Immune and oxidative stress biomarkers in pediatric psychosis and psychosis-risk: Meta-analyses and systematic review

Abstract

ObjectiveWhile genetic and cohort studies suggest immune and reduction/oxidation (redox) alterations occur in psychosis, less is known about potential alterations in children and adolescents. MethodsWe conducted a systematic review to identify immune and redox biomarker studies in children and adolescents (mean age ≤ 18 years old) across the psychosis spectrum: from psychotic like experiences, which are common in children, to threshold psychotic disorders like schizophrenia. We conducted meta-analyses when at least three studies measured the same biomarker. ResultsThe systematic review includes 38 pediatric psychosis studies. The meta-analyses found that youth with threshold psychotic disorders had higher neutrophil/lymphocyte ratio (Hedge’s g = 0.40, 95 % CI 0.17 – 0.64), tumor necrosis factor (Hedge’s g = 0.38, 95 % CI 0.06 – 0.69), C-reactive protein (Hedge’s g = 0.38, 95 % CI 0.05 – 0.70), interleukin-6 (Hedge’s g = 0.35; 95 % CI 0.11 – 0.64), and total white blood cell count (Hedge’s g = 0.29, 95 % CI 0.12 – 0.46) compared to youth without psychosis.

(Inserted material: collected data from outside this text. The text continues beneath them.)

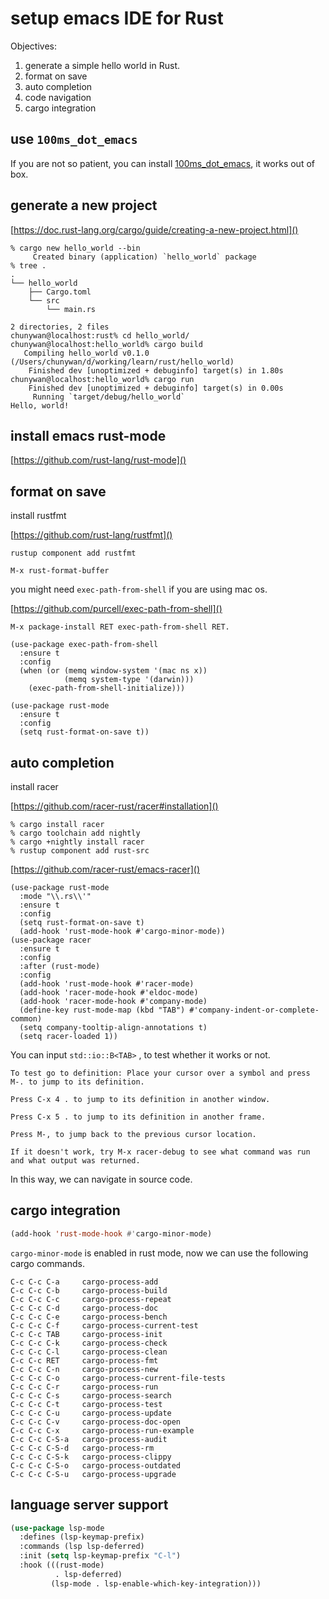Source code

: # setup emacs IDE for Rust

Objectives:

1. generate a simple hello world in Rust.
1. format on save
2. auto completion
2. code navigation
2. cargo integration

## use `100ms_dot_emacs`

If you are not so patient, you can install
[100ms_dot_emacs](https://github.com/wcy123/100ms_dot_emacs), it works
out of box.

## generate a new project

[https://doc.rust-lang.org/cargo/guide/creating-a-new-project.html]()


```console
% cargo new hello_world --bin
     Created binary (application) `hello_world` package
% tree .
.
└── hello_world
    ├── Cargo.toml
    └── src
        └── main.rs

2 directories, 2 files
chunywan@localhost:rust% cd hello_world/
chunywan@localhost:hello_world% cargo build
   Compiling hello_world v0.1.0 (/Users/chunywan/d/working/learn/rust/hello_world)
    Finished dev [unoptimized + debuginfo] target(s) in 1.80s
chunywan@localhost:hello_world% cargo run
    Finished dev [unoptimized + debuginfo] target(s) in 0.00s
     Running `target/debug/hello_world`
Hello, world!
```


## install emacs rust-mode

[https://github.com/rust-lang/rust-mode]()


## format on save


install  rustfmt

[https://github.com/rust-lang/rustfmt]()


```console
rustup component add rustfmt
```

```console
M-x rust-format-buffer
```


you might need `exec-path-from-shell` if you are using mac os.

[https://github.com/purcell/exec-path-from-shell]()


```console
M-x package-install RET exec-path-from-shell RET.
```


```elisp
(use-package exec-path-from-shell
  :ensure t
  :config
  (when (or (memq window-system '(mac ns x))
            (memq system-type '(darwin)))
    (exec-path-from-shell-initialize)))
```


```elisp
(use-package rust-mode
  :ensure t
  :config
  (setq rust-format-on-save t))
```

## auto completion

install racer

[https://github.com/racer-rust/racer#installation]()


```console
% cargo install racer
% cargo toolchain add nightly
% cargo +nightly install racer
% rustup component add rust-src
```


[https://github.com/racer-rust/emacs-racer]()


```elisp
(use-package rust-mode
  :mode "\\.rs\\'"
  :ensure t
  :config
  (setq rust-format-on-save t)
  (add-hook 'rust-mode-hook #'cargo-minor-mode))
(use-package racer
  :ensure t
  :config
  :after (rust-mode)
  :config
  (add-hook 'rust-mode-hook #'racer-mode)
  (add-hook 'racer-mode-hook #'eldoc-mode)
  (add-hook 'racer-mode-hook #'company-mode)
  (define-key rust-mode-map (kbd "TAB") #'company-indent-or-complete-common)
  (setq company-tooltip-align-annotations t)
  (setq racer-loaded 1))
```


You can input `std::io::B<TAB>` , to test whether it works or not.

```text
To test go to definition: Place your cursor over a symbol and press M-. to jump to its definition.

Press C-x 4 . to jump to its definition in another window.

Press C-x 5 . to jump to its definition in another frame.

Press M-, to jump back to the previous cursor location.

If it doesn't work, try M-x racer-debug to see what command was run and what output was returned.

```

In this way, we can navigate in source code.


## cargo integration

```lisp
(add-hook 'rust-mode-hook #'cargo-minor-mode)
```

`cargo-minor-mode` is enabled in rust mode, now we can use the following cargo commands.

```text
C-c C-c C-a     cargo-process-add
C-c C-c C-b     cargo-process-build
C-c C-c C-c     cargo-process-repeat
C-c C-c C-d     cargo-process-doc
C-c C-c C-e     cargo-process-bench
C-c C-c C-f     cargo-process-current-test
C-c C-c TAB     cargo-process-init
C-c C-c C-k     cargo-process-check
C-c C-c C-l     cargo-process-clean
C-c C-c RET     cargo-process-fmt
C-c C-c C-n     cargo-process-new
C-c C-c C-o     cargo-process-current-file-tests
C-c C-c C-r     cargo-process-run
C-c C-c C-s     cargo-process-search
C-c C-c C-t     cargo-process-test
C-c C-c C-u     cargo-process-update
C-c C-c C-v     cargo-process-doc-open
C-c C-c C-x     cargo-process-run-example
C-c C-c C-S-a   cargo-process-audit
C-c C-c C-S-d   cargo-process-rm
C-c C-c C-S-k   cargo-process-clippy
C-c C-c C-S-o   cargo-process-outdated
C-c C-c C-S-u   cargo-process-upgrade
```

## language server support


```lisp
(use-package lsp-mode
  :defines (lsp-keymap-prefix)
  :commands (lsp lsp-deferred)
  :init (setq lsp-keymap-prefix "C-l")
  :hook (((rust-mode)
          . lsp-deferred)
         (lsp-mode . lsp-enable-which-key-integration)))
```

Other immune and oxidative stress meta-analytic findings were very heterogeneous. ConclusionResults from several studies are consistent with the hypothesis that signals often classified as “proinflammatory” are elevated in threshold pediatric psychotic disorders. Data are less clear for immune markers in subthreshold psychosis and redox markers across the subthreshold and threshold psychosis spectrum. Immune and redox biomarker intervention studies are lacking, and research investigating interventions targeting the immune system in threshold pediatric psychosis is especially warranted.